RON Remote Online Notary certification - confused about state vs national requirements
I've been trying to sort out the RON certification process for about 3 weeks and the state-by-state variation is making my head spin. I'm in Virginia—one of the earlier adopting states—but I keep running into people online who seem to be referring to a different certification track than what my state notary association describes. Is there actually a nationally recognized RON credential or is it always state-specific?
From what I've gathered, Virginia requires me to register with a state-approved technology provider, complete a notary education course (the one I'm looking at is 4 hours), and pass a 50-question exam with a minimum 70% score. The technology provider piece is what's confusing me—there's a list of 12 approved platforms and I don't know how to choose one without committing to an ongoing subscription cost I can't afford yet.
I'm also wondering about the identity verification audit trail requirements. The platform I'm leaning toward uses KBA plus credential analysis, but I've read that some lenders won't accept RON sessions without biometric verification. If I'm targeting mortgage documents primarily, does my platform choice effectively determine which clients I can serve?

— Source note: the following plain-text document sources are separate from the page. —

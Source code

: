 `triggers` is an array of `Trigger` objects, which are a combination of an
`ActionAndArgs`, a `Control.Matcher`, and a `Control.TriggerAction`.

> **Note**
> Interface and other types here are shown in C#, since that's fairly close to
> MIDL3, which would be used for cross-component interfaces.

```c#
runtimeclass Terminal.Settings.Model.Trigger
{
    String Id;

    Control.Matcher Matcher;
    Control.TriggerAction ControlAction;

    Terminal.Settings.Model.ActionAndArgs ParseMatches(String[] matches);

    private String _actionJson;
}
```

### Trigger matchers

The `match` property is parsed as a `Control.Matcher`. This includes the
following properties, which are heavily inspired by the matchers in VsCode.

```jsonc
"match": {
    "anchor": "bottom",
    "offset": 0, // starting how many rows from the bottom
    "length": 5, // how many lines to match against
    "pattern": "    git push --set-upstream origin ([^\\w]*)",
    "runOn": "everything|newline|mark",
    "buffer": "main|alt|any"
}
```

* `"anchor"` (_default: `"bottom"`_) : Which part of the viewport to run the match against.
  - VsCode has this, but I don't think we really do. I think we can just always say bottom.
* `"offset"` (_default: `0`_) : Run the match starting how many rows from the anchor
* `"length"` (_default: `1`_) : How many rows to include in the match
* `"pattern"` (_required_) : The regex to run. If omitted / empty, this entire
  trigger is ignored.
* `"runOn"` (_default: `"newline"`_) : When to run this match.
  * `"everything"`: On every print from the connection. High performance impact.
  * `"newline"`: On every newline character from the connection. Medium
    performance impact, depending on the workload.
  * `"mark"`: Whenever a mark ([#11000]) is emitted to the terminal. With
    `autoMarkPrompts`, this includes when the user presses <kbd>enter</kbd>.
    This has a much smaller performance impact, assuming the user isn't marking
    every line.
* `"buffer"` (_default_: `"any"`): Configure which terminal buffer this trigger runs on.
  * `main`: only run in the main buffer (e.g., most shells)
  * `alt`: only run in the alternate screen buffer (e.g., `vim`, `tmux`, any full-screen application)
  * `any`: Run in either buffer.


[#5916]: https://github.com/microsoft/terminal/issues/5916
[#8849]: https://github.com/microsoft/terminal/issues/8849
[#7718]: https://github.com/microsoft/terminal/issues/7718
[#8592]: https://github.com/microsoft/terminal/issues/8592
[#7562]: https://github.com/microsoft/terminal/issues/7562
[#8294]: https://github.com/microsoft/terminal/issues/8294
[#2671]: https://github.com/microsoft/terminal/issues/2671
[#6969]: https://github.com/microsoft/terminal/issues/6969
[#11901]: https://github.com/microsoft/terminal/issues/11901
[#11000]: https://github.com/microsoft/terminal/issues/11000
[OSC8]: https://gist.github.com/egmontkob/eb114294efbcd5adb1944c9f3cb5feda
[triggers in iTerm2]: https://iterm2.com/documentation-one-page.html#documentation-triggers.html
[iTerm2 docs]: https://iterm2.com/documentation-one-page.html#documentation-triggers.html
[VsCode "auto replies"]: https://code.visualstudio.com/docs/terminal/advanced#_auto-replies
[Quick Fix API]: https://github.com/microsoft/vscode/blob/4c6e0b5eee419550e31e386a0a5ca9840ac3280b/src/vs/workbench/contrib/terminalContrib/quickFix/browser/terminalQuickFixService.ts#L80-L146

The 50-question exam isn't bad if you've read the Virginia Electronic Notarization Assurance Standard. I passed with 86% on my first try after about 6 hours of prep spread over 4 days. The questions focus heavily on tamper-evident seal requirements and journal retention rules.
There's no single national RON credential—it's entirely state-driven. Even the NNA's RON certification is voluntary and not a legal requirement in most states. Virginia's process is fairly streamlined compared to states that require additional surety bond riders for electronic notarizations.
For mortgage work specifically, most title companies will tell you upfront which platforms they accept. I'd call 3-4 local title agencies before picking your technology provider. I wasted $200 on a platform subscription before finding out my main client only worked with two providers that weren't on my list.